What is a PPTX file?
PPTX is the default file format for Microsoft PowerPoint presentations since Office 2007. It uses the Office Open XML (OOXML) standard — an ISO/IEC international standard — storing all content as compressed XML files inside a ZIP container. PPTX replaced the older binary .ppt format, making presentations more interoperable across applications and easier to recover if partially corrupted.
A PPTX file contains slides with text boxes, images, charts, SmartArt, animations, slide transitions, speaker notes, and embedded multimedia (video, audio, 3D models). Because it is a ZIP archive, you can rename .pptx to .zip and explore its internal XML structure directly.
How to open PPTX files
- Microsoft PowerPoint (Windows, macOS) — Full editing and native format
- Google Slides (Web) — Free online editing; import/export PPTX
- LibreOffice Impress (Windows, macOS, Linux) — Free, strong PPTX compatibility
- Apple Keynote (macOS, iOS) — Import support with conversion
- WPS Presentation (Windows, Linux, Android) — Free alternative
Technical specifications
| Property | Value |
|---|---|
| Format | Office Open XML (OOXML) |
| Internal structure | ZIP archive containing XML + media files |
| Standard | ISO/IEC 29500, ECMA-376 (4th edition) |
| Slide size default | Widescreen 13.33” × 7.5” (16:9) |
| Max slide size | 56” × 56” |
| Embedded content | Video, audio, images, 3D models, OLE objects |
| Magic bytes | 50 4B 03 04 (ZIP signature, shared with .docx, .xlsx) |
Common use cases
- Business presentations: Board meetings, sales pitches, quarterly reports, and investor decks
- Education: University lectures, training materials, and e-learning course slides
- Conference talks: Speaker presentations with slide animations and embedded demos
- Marketing: Product launch decks, brand guidelines, and pitch materials
- Templates: Reusable slide designs shared across teams via SharePoint or OneDrive
PPTX internal structure
Renaming a PPTX to ZIP and extracting reveals the internal layout:
presentation.zip/
├── [Content_Types].xml
├── _rels/
├── ppt/
│ ├── presentation.xml ← Master settings, slide order
│ ├── slides/
│ │ ├── slide1.xml ← Individual slide content
│ │ └── slide2.xml
│ ├── slideLayouts/ ← Layout templates
│ ├── slideMasters/ ← Master slide designs
│ ├── theme/ ← Color and font themes
│ └── media/ ← Embedded images and videos
This open structure makes it possible to programmatically generate or modify PPTX files using libraries like python-pptx without opening PowerPoint.

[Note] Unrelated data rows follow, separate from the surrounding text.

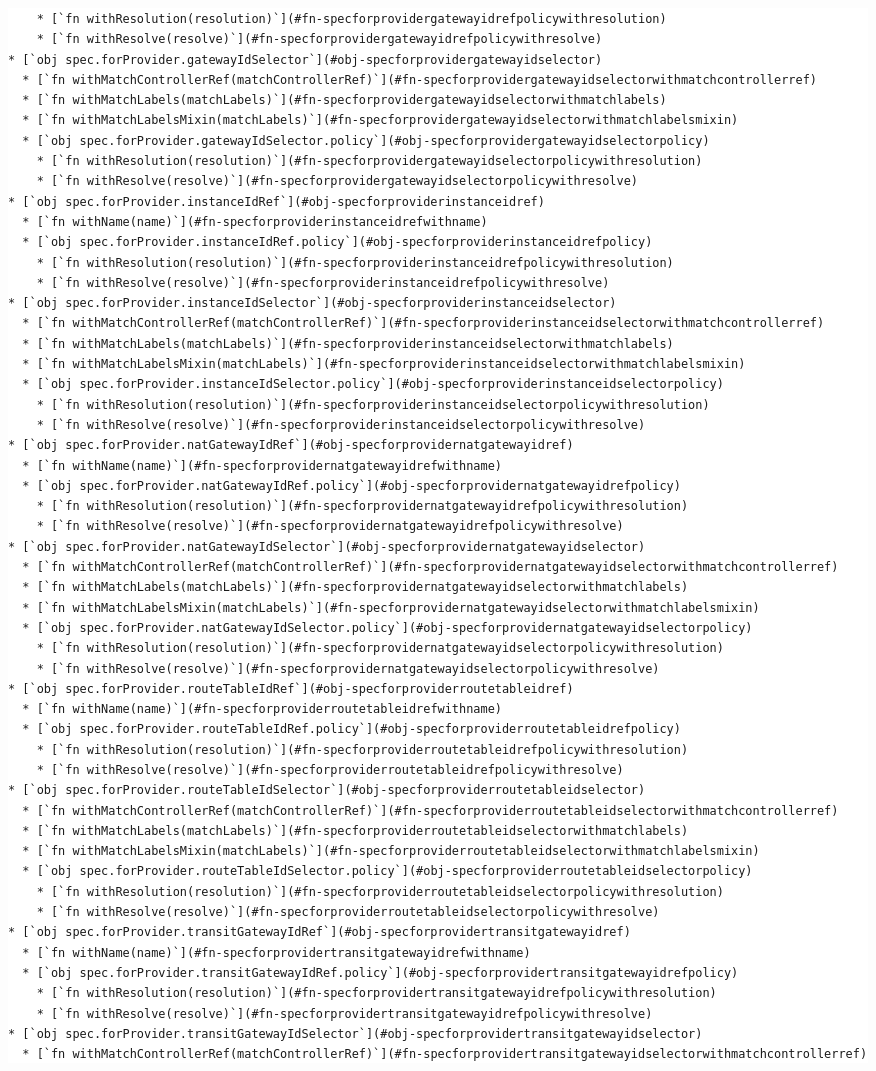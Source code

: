         * [`fn withResolution(resolution)`](#fn-specforprovidergatewayidrefpolicywithresolution)
        * [`fn withResolve(resolve)`](#fn-specforprovidergatewayidrefpolicywithresolve)
    * [`obj spec.forProvider.gatewayIdSelector`](#obj-specforprovidergatewayidselector)
      * [`fn withMatchControllerRef(matchControllerRef)`](#fn-specforprovidergatewayidselectorwithmatchcontrollerref)
      * [`fn withMatchLabels(matchLabels)`](#fn-specforprovidergatewayidselectorwithmatchlabels)
      * [`fn withMatchLabelsMixin(matchLabels)`](#fn-specforprovidergatewayidselectorwithmatchlabelsmixin)
      * [`obj spec.forProvider.gatewayIdSelector.policy`](#obj-specforprovidergatewayidselectorpolicy)
        * [`fn withResolution(resolution)`](#fn-specforprovidergatewayidselectorpolicywithresolution)
        * [`fn withResolve(resolve)`](#fn-specforprovidergatewayidselectorpolicywithresolve)
    * [`obj spec.forProvider.instanceIdRef`](#obj-specforproviderinstanceidref)
      * [`fn withName(name)`](#fn-specforproviderinstanceidrefwithname)
      * [`obj spec.forProvider.instanceIdRef.policy`](#obj-specforproviderinstanceidrefpolicy)
        * [`fn withResolution(resolution)`](#fn-specforproviderinstanceidrefpolicywithresolution)
        * [`fn withResolve(resolve)`](#fn-specforproviderinstanceidrefpolicywithresolve)
    * [`obj spec.forProvider.instanceIdSelector`](#obj-specforproviderinstanceidselector)
      * [`fn withMatchControllerRef(matchControllerRef)`](#fn-specforproviderinstanceidselectorwithmatchcontrollerref)
      * [`fn withMatchLabels(matchLabels)`](#fn-specforproviderinstanceidselectorwithmatchlabels)
      * [`fn withMatchLabelsMixin(matchLabels)`](#fn-specforproviderinstanceidselectorwithmatchlabelsmixin)
      * [`obj spec.forProvider.instanceIdSelector.policy`](#obj-specforproviderinstanceidselectorpolicy)
        * [`fn withResolution(resolution)`](#fn-specforproviderinstanceidselectorpolicywithresolution)
        * [`fn withResolve(resolve)`](#fn-specforproviderinstanceidselectorpolicywithresolve)
    * [`obj spec.forProvider.natGatewayIdRef`](#obj-specforprovidernatgatewayidref)
      * [`fn withName(name)`](#fn-specforprovidernatgatewayidrefwithname)
      * [`obj spec.forProvider.natGatewayIdRef.policy`](#obj-specforprovidernatgatewayidrefpolicy)
        * [`fn withResolution(resolution)`](#fn-specforprovidernatgatewayidrefpolicywithresolution)
        * [`fn withResolve(resolve)`](#fn-specforprovidernatgatewayidrefpolicywithresolve)
    * [`obj spec.forProvider.natGatewayIdSelector`](#obj-specforprovidernatgatewayidselector)
      * [`fn withMatchControllerRef(matchControllerRef)`](#fn-specforprovidernatgatewayidselectorwithmatchcontrollerref)
      * [`fn withMatchLabels(matchLabels)`](#fn-specforprovidernatgatewayidselectorwithmatchlabels)
      * [`fn withMatchLabelsMixin(matchLabels)`](#fn-specforprovidernatgatewayidselectorwithmatchlabelsmixin)
      * [`obj spec.forProvider.natGatewayIdSelector.policy`](#obj-specforprovidernatgatewayidselectorpolicy)
        * [`fn withResolution(resolution)`](#fn-specforprovidernatgatewayidselectorpolicywithresolution)
        * [`fn withResolve(resolve)`](#fn-specforprovidernatgatewayidselectorpolicywithresolve)
    * [`obj spec.forProvider.routeTableIdRef`](#obj-specforproviderroutetableidref)
      * [`fn withName(name)`](#fn-specforproviderroutetableidrefwithname)
      * [`obj spec.forProvider.routeTableIdRef.policy`](#obj-specforproviderroutetableidrefpolicy)
        * [`fn withResolution(resolution)`](#fn-specforproviderroutetableidrefpolicywithresolution)
        * [`fn withResolve(resolve)`](#fn-specforproviderroutetableidrefpolicywithresolve)
    * [`obj spec.forProvider.routeTableIdSelector`](#obj-specforproviderroutetableidselector)
      * [`fn withMatchControllerRef(matchControllerRef)`](#fn-specforproviderroutetableidselectorwithmatchcontrollerref)
      * [`fn withMatchLabels(matchLabels)`](#fn-specforproviderroutetableidselectorwithmatchlabels)
      * [`fn withMatchLabelsMixin(matchLabels)`](#fn-specforproviderroutetableidselectorwithmatchlabelsmixin)
      * [`obj spec.forProvider.routeTableIdSelector.policy`](#obj-specforproviderroutetableidselectorpolicy)
        * [`fn withResolution(resolution)`](#fn-specforproviderroutetableidselectorpolicywithresolution)
        * [`fn withResolve(resolve)`](#fn-specforproviderroutetableidselectorpolicywithresolve)
    * [`obj spec.forProvider.transitGatewayIdRef`](#obj-specforprovidertransitgatewayidref)
      * [`fn withName(name)`](#fn-specforprovidertransitgatewayidrefwithname)
      * [`obj spec.forProvider.transitGatewayIdRef.policy`](#obj-specforprovidertransitgatewayidrefpolicy)
        * [`fn withResolution(resolution)`](#fn-specforprovidertransitgatewayidrefpolicywithresolution)
        * [`fn withResolve(resolve)`](#fn-specforprovidertransitgatewayidrefpolicywithresolve)
    * [`obj spec.forProvider.transitGatewayIdSelector`](#obj-specforprovidertransitgatewayidselector)
      * [`fn withMatchControllerRef(matchControllerRef)`](#fn-specforprovidertransitgatewayidselectorwithmatchcontrollerref)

Generating PPTX programmatically
from pptx import Presentation
from pptx.util import Inches, Pt
prs = Presentation()
slide_layout = prs.slide_layouts[1] # Title and Content layout
slide = prs.slides.add_slide(slide_layout)
slide.shapes.title.text = "Q1 Results"
slide.placeholders[1].text = "Revenue up 23% year-over-year"
prs.save("report.pptx")
The python-pptx library enables automated report generation, data-driven slide decks, and batch presentation creation from templates.
PPT vs PPTX
| Feature | PPTX | PPT (legacy) |
|---|---|---|
| Format | Open XML (ZIP + XML) | Binary |
| File size | Often smaller | Often larger |
| Corruption recovery | Easier (XML is inspectable) | Harder |
| Standard | ISO/IEC 29500 | Proprietary |
| Interoperability | Better | Limited |
Always save in PPTX unless the recipient specifically requires the legacy PPT format (Office 2003 or older).
Presentation tips for compatibility
When sharing PPTX files across platforms: embed fonts (File → Options → Save → Embed fonts) to ensure custom typefaces display correctly on machines that don’t have them installed. Flatten complex animations before sharing if recipients use LibreOffice or Google Slides, as animation fidelity varies. Export to PDF for read-only sharing where editing is not needed.